** What is being asked **
Note each line in the data holding the string "openfitness" and report it.

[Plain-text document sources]
-*-

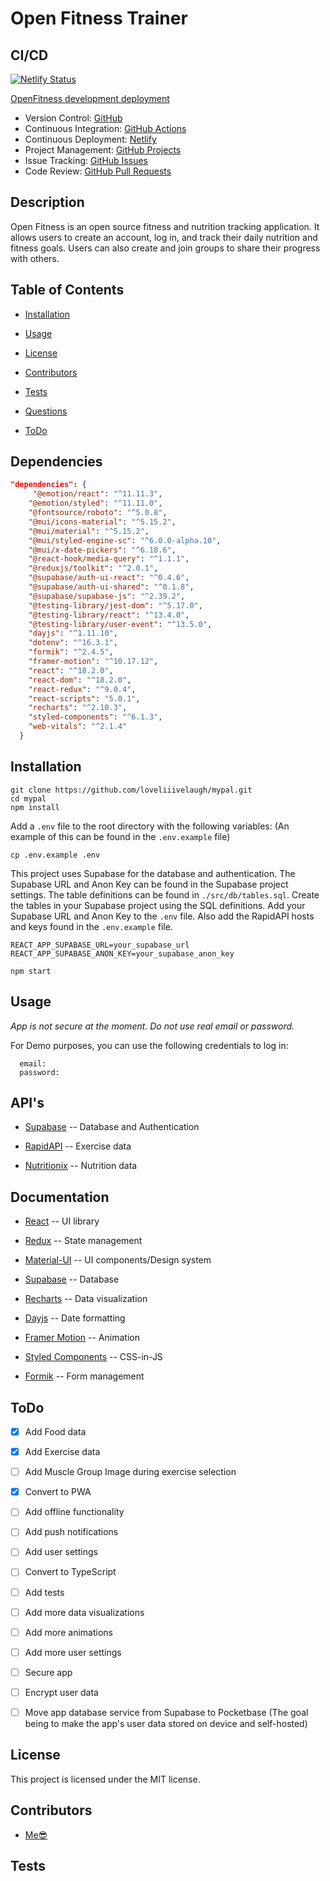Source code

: # Open Fitness Trainer

## CI/CD

[![Netlify Status](https://api.netlify.com/api/v1/badges/17584298-1ea6-4693-88ca-dcc04f60f1be/deploy-status)](https://app.netlify.com/sites/openfitness/deploys)

[OpenFitness development deployment](https://openfitness.netlify.app/)

* Version Control: [GitHub](https://github.com/)
* Continuous Integration: [GitHub Actions](https://github.com/loveliiivelaugh/mypal/actions)
* Continuous Deployment: [Netlify](https://www.netlify.com/)
* Project Management: [GitHub Projects](https://github.com/users/loveliiivelaugh/projects/1/views/1)
* Issue Tracking: [GitHub Issues](https://github.com/loveliiivelaugh/mypal/issues)
* Code Review: [GitHub Pull Requests](https://github.com/loveliiivelaugh/mypal/pulls)

## Description

Open Fitness is an open source fitness and nutrition tracking application. It allows users to create an account, log in, and track their daily nutrition and fitness goals. Users can also create and join groups to share their progress with others.

## Table of Contents

* [Installation](#installation)

* [Usage](#usage)

* [License](#license)

* [Contributors](#contributors)

* [Tests](#tests)

* [Questions](#questions)

* [ToDo](#todo)

## Dependencies

```json
"dependencies": {
     "@emotion/react": "^11.11.3",
    "@emotion/styled": "^11.11.0",
    "@fontsource/roboto": "^5.0.8",
    "@mui/icons-material": "^5.15.2",
    "@mui/material": "^5.15.2",
    "@mui/styled-engine-sc": "^6.0.0-alpha.10",
    "@mui/x-date-pickers": "^6.18.6",
    "@react-hook/media-query": "^1.1.1",
    "@reduxjs/toolkit": "^2.0.1",
    "@supabase/auth-ui-react": "^0.4.6",
    "@supabase/auth-ui-shared": "^0.1.8",
    "@supabase/supabase-js": "^2.39.2",
    "@testing-library/jest-dom": "^5.17.0",
    "@testing-library/react": "^13.4.0",
    "@testing-library/user-event": "^13.5.0",
    "dayjs": "^1.11.10",
    "dotenv": "^16.3.1",
    "formik": "^2.4.5",
    "framer-motion": "^10.17.12",
    "react": "^18.2.0",
    "react-dom": "^18.2.0",
    "react-redux": "^9.0.4",
    "react-scripts": "5.0.1",
    "recharts": "^2.10.3",
    "styled-components": "^6.1.3",
    "web-vitals": "^2.1.4"
  }
  ```

## Installation

```code
git clone https://github.com/loveliiivelaugh/mypal.git
cd mypal
npm install
```

Add a `.env` file to the root directory with the following variables:
(An example of this can be found in the `.env.example` file)

```code
cp .env.example .env
```

This project uses Supabase for the database and authentication.
The Supabase URL and Anon Key can be found in the Supabase project settings.
The table definitions can be found in `./src/db/tables.sql`.
Create the tables in your Supabase project using the SQL definitions.
Add your Supabase URL and Anon Key to the `.env` file.
Also add the RapidAPI hosts and keys found in the `.env.example` file.

```code
REACT_APP_SUPABASE_URL=your_supabase_url
REACT_APP_SUPABASE_ANON_KEY=your_supabase_anon_key
```

```code
npm start
```

## Usage

*App is not secure at the moment. Do not use real email or password.*

For Demo purposes, you can use the following credentials to log in:
  
```code
  email:
  password:
```

## API's

* [Supabase](https://supabase.io/) -- Database and Authentication

* [RapidAPI](https://rapidapi.com/) -- Exercise data

* [Nutritionix](https://www.nutritionix.com/) -- Nutrition data

## Documentation

* [React](https://reactjs.org/) -- UI library

* [Redux](https://redux.js.org/) -- State management

* [Material-UI](https://mui.com/) -- UI components/Design system

* [Supabase](https://supabase.io/) -- Database

* [Recharts](https://recharts.org/en-US/) -- Data visualization

* [Dayjs](https://day.js.org/) -- Date formatting

* [Framer Motion](https://www.framer.com/motion/) -- Animation

* [Styled Components](https://styled-components.com/) -- CSS-in-JS

* [Formik](https://formik.org/) -- Form management

## ToDo

* [x] Add Food data

* [x] Add Exercise data

* [ ] Add Muscle Group Image during exercise selection

* [x] Convert to PWA

* [ ] Add offline functionality

* [ ] Add push notifications

* [ ] Add user settings

* [ ] Convert to TypeScript

* [ ] Add tests

* [ ] Add more data visualizations

* [ ] Add more animations

* [ ] Add more user settings

* [ ] Secure app

* [ ] Encrypt user data

* [ ] Move app database service from Supabase to Pocketbase
(The goal being to make the app's user data stored on device and self-hosted)

## License

This project is licensed under the MIT license.

## Contributors

* [Me😎]('https://www.github.com/loveliiivelaugh')

## Tests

-*-

** Expected answer **
[![Netlify Status](https://api.netlify.com/api/v1/badges/17584298-1ea6-4693-88ca-dcc04f60f1be/deploy-status)](https://app.netlify.com/sites/openfitness/deploys)
[OpenFitness development deployment](https://openfitness.netlify.app/)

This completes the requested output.